Das três opções, duas brigaram "voto a voto" até o último segundo da pesquisa.
De 84 votos computados, 38 (45%) disseram que nada é mais difícil do que ser "obrigado" a trabalhar com Emersons e Fahels da vida!
Putz, eu concordo!
Não deve existir sentimento igual ao de você olhar o grupo e dar de cara com perebas como os dois citados (e vários outros que se encontram no Botafogo). Emerson, Fahel, Léo Silva...
...todos deixados na "herança maldita" do Ney Franco, que abriu mão do Ferrero e André Luis para que os seus "pupilos" fossem trazidos para General Severiano.
Agora é contigo, Estevam! Como diria o Faustão: "Se vira nos 30"!
Apesar de concordar com os 38 amigos que escolheram a opção acima, eu votei na "segunda colocada", que recebeu 37 (44%) cliques: Trabalhar diretamente com dirigentes amadores e incompetentes.
Uma coisa é você ainda tentar o milagre com subordinados (jogadores), mas outra – bem diferente – é você não ter o que fazer quando os seus superiores são incompetentes e/ou burros por natureza.
Por questão de hierarquia, a pessoa (neste caso, o Estevam Soares) é "obrigada" a permanecer em silêncio e aguentar algumas situações ridículas...
...a não ser que "peçam o boné" e larguem o emprego.
Aliás, eu acho que se fosse treinador de futebol, não conseguiria trabalhar dois dias no GLORIOSO. Não enquanto o futebol fosse (como é) comandado pela "dupla de peso", André Silva e Anderson Barros.
Entretanto, a bagunça é tanta em General Severiano, que existem também "incompetências" que vão além da diretoria e jogadores...
O que dizer do departamento médico do clube, que na maioria das vezes faz diagnósticos insuficientes e/ou errados, não consegue recuperar atletas em tempo hábil, etc...?
Por conta disso, 9 (10%) botafoguenses disseram que o Estevam Soares ainda passará muita dor de cabeça dependendo do departamento médico no clube.
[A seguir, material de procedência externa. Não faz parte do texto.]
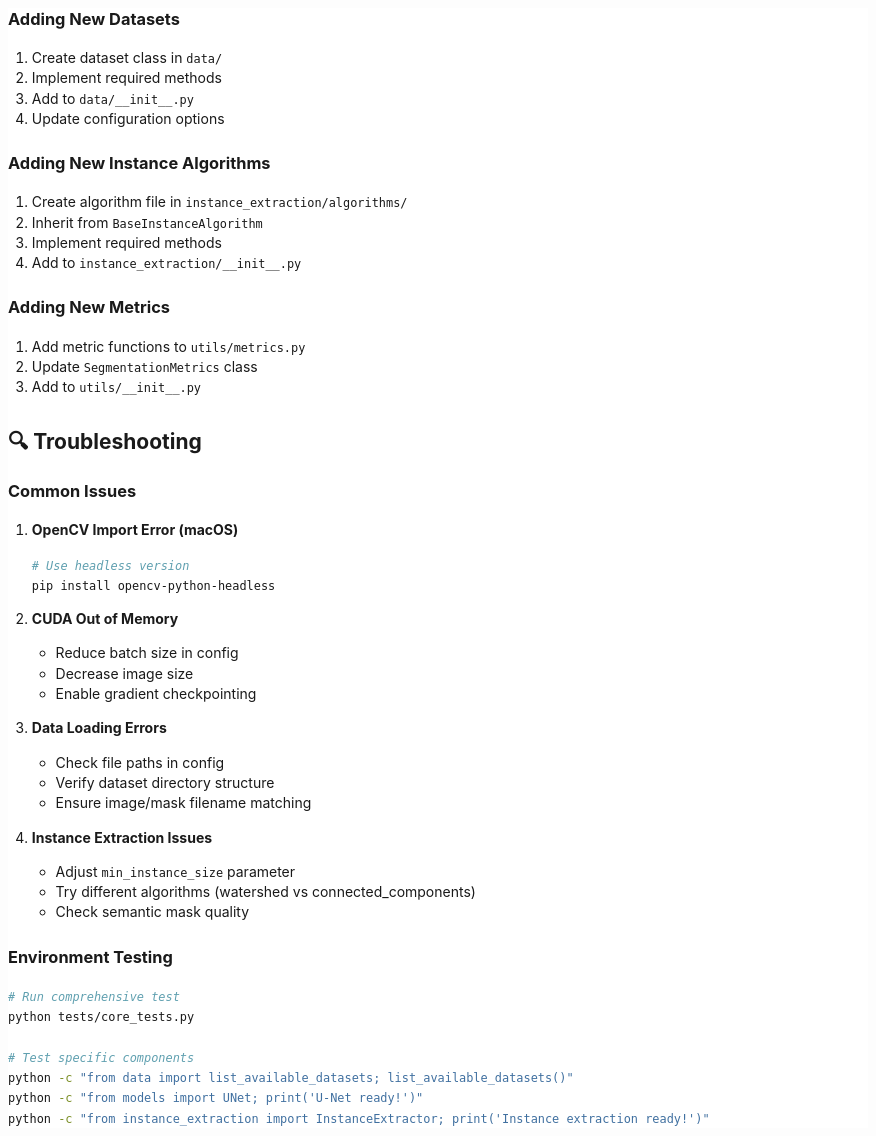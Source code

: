 ### **Adding New Datasets**
1. Create dataset class in `data/`
2. Implement required methods
3. Add to `data/__init__.py`
4. Update configuration options

### **Adding New Instance Algorithms**
1. Create algorithm file in `instance_extraction/algorithms/`
2. Inherit from `BaseInstanceAlgorithm`
3. Implement required methods
4. Add to `instance_extraction/__init__.py`

### **Adding New Metrics**
1. Add metric functions to `utils/metrics.py`
2. Update `SegmentationMetrics` class
3. Add to `utils/__init__.py`

## 🔍 **Troubleshooting**

### **Common Issues**

1. **OpenCV Import Error (macOS)**
   ```bash
   # Use headless version
   pip install opencv-python-headless
   ```

2. **CUDA Out of Memory**
   - Reduce batch size in config
   - Decrease image size
   - Enable gradient checkpointing

3. **Data Loading Errors**
   - Check file paths in config
   - Verify dataset directory structure
   - Ensure image/mask filename matching

4. **Instance Extraction Issues**
   - Adjust `min_instance_size` parameter
   - Try different algorithms (watershed vs connected_components)
   - Check semantic mask quality

### **Environment Testing**
```bash
# Run comprehensive test
python tests/core_tests.py

# Test specific components
python -c "from data import list_available_datasets; list_available_datasets()"
python -c "from models import UNet; print('U-Net ready!')"
python -c "from instance_extraction import InstanceExtractor; print('Instance extraction ready!')"
```
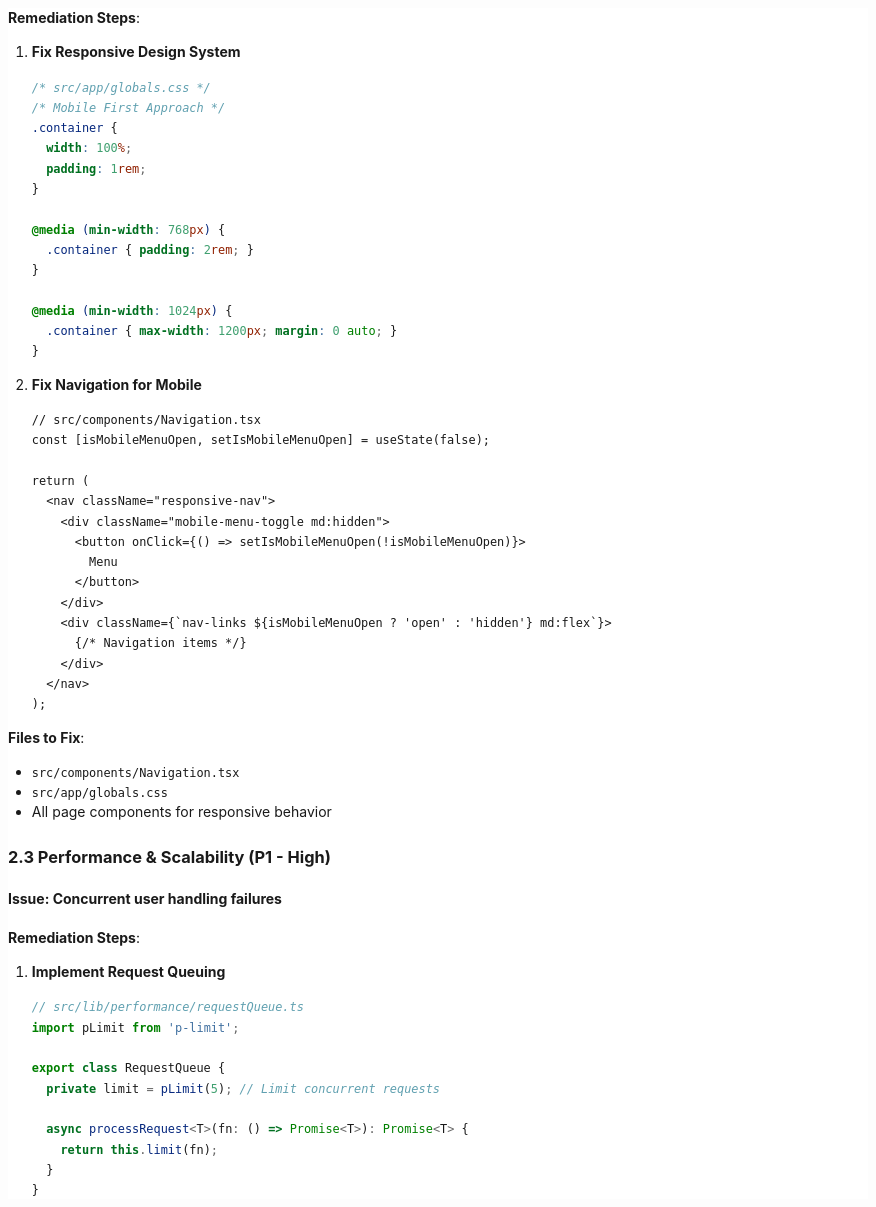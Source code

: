 **Remediation Steps**:

1. **Fix Responsive Design System**
   ```css
   /* src/app/globals.css */
   /* Mobile First Approach */
   .container {
     width: 100%;
     padding: 1rem;
   }
   
   @media (min-width: 768px) {
     .container { padding: 2rem; }
   }
   
   @media (min-width: 1024px) {
     .container { max-width: 1200px; margin: 0 auto; }
   }
   ```

2. **Fix Navigation for Mobile**
   ```tsx
   // src/components/Navigation.tsx
   const [isMobileMenuOpen, setIsMobileMenuOpen] = useState(false);
   
   return (
     <nav className="responsive-nav">
       <div className="mobile-menu-toggle md:hidden">
         <button onClick={() => setIsMobileMenuOpen(!isMobileMenuOpen)}>
           Menu
         </button>
       </div>
       <div className={`nav-links ${isMobileMenuOpen ? 'open' : 'hidden'} md:flex`}>
         {/* Navigation items */}
       </div>
     </nav>
   );
   ```

**Files to Fix**:
- `src/components/Navigation.tsx`
- `src/app/globals.css`
- All page components for responsive behavior

### 2.3 Performance & Scalability (P1 - High)

#### Issue: Concurrent user handling failures

**Remediation Steps**:

1. **Implement Request Queuing**
   ```typescript
   // src/lib/performance/requestQueue.ts
   import pLimit from 'p-limit';
   
   export class RequestQueue {
     private limit = pLimit(5); // Limit concurrent requests
     
     async processRequest<T>(fn: () => Promise<T>): Promise<T> {
       return this.limit(fn);
     }
   }
   ```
É, amigos...no fundo, no fundo, tá todo mundo com razão! As três opções se completam e mostram claramente a "batata" que o novo treinador "segurou".
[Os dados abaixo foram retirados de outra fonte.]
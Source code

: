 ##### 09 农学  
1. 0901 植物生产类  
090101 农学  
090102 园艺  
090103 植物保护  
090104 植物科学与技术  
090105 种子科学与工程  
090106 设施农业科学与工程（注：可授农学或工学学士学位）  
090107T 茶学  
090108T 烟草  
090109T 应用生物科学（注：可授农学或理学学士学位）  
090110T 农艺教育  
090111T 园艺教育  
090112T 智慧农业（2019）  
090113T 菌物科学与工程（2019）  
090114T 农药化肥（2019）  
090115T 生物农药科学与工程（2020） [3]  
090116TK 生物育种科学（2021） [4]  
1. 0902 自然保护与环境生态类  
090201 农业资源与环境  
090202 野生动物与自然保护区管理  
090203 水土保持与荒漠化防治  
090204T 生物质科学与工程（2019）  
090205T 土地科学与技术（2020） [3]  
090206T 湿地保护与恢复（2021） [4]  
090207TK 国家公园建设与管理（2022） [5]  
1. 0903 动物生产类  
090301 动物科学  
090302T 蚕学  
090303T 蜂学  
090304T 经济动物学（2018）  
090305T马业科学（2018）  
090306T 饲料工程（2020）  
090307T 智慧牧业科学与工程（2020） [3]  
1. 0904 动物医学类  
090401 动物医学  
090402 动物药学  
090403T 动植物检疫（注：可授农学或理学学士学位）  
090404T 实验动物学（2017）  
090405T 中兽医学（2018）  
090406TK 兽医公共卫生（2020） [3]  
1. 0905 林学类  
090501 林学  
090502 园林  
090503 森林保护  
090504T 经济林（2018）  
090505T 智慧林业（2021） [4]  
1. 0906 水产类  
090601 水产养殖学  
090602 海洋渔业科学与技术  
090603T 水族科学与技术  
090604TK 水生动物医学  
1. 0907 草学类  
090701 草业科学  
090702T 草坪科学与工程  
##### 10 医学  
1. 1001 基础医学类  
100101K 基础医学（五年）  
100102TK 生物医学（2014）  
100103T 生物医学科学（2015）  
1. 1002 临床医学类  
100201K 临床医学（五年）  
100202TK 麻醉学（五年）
Só nos resta desejar toda a sorte do mundo ao Estevam Soares, que independente dos atletas, dirigentes e comissão técnica que tem por perto, pode sim, ser a esperança por dias melhores no Botafogo de Futebol e Regatas.
Eu acredito!
Ainda sobre o técnico botafoguense, a nova enquete do C.B com a seguinte pergunta: "Você já vê alguma diferença/evolução do Botafogo atual para aquele treinado pelo Ney Franco"?
SAUDAÇÕES ALVINEGRAS!!!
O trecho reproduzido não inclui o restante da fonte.